WHAT TO PRODUCE: Pictures stay out. Extract the lines below from the first one through the line with "Returns a string", both included.
==== EXCERPTED RECORDS ====
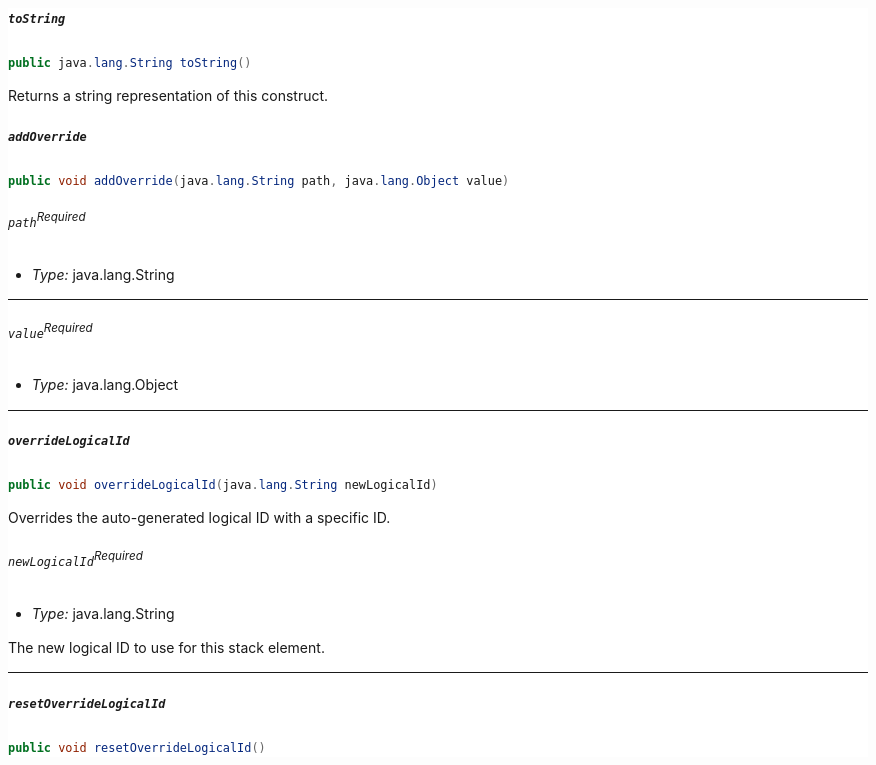 
##### `toString` <a name="toString" id="@cdktf/provider-docker.registryImage.RegistryImage.toString"></a>

```java
public java.lang.String toString()
```

Returns a string representation of this construct.

##### `addOverride` <a name="addOverride" id="@cdktf/provider-docker.registryImage.RegistryImage.addOverride"></a>

```java
public void addOverride(java.lang.String path, java.lang.Object value)
```

###### `path`<sup>Required</sup> <a name="path" id="@cdktf/provider-docker.registryImage.RegistryImage.addOverride.parameter.path"></a>

- *Type:* java.lang.String

---

###### `value`<sup>Required</sup> <a name="value" id="@cdktf/provider-docker.registryImage.RegistryImage.addOverride.parameter.value"></a>

- *Type:* java.lang.Object

---

##### `overrideLogicalId` <a name="overrideLogicalId" id="@cdktf/provider-docker.registryImage.RegistryImage.overrideLogicalId"></a>

```java
public void overrideLogicalId(java.lang.String newLogicalId)
```

Overrides the auto-generated logical ID with a specific ID.

###### `newLogicalId`<sup>Required</sup> <a name="newLogicalId" id="@cdktf/provider-docker.registryImage.RegistryImage.overrideLogicalId.parameter.newLogicalId"></a>

- *Type:* java.lang.String

The new logical ID to use for this stack element.

---

##### `resetOverrideLogicalId` <a name="resetOverrideLogicalId" id="@cdktf/provider-docker.registryImage.RegistryImage.resetOverrideLogicalId"></a>

```java
public void resetOverrideLogicalId()
```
====
EXERCISE RESULT:
##### `toString` <a name="toString" id="@cdktf/provider-docker.registryImage.RegistryImage.toString"></a>

```java
public java.lang.String toString()
```

Returns a string representation of this construct.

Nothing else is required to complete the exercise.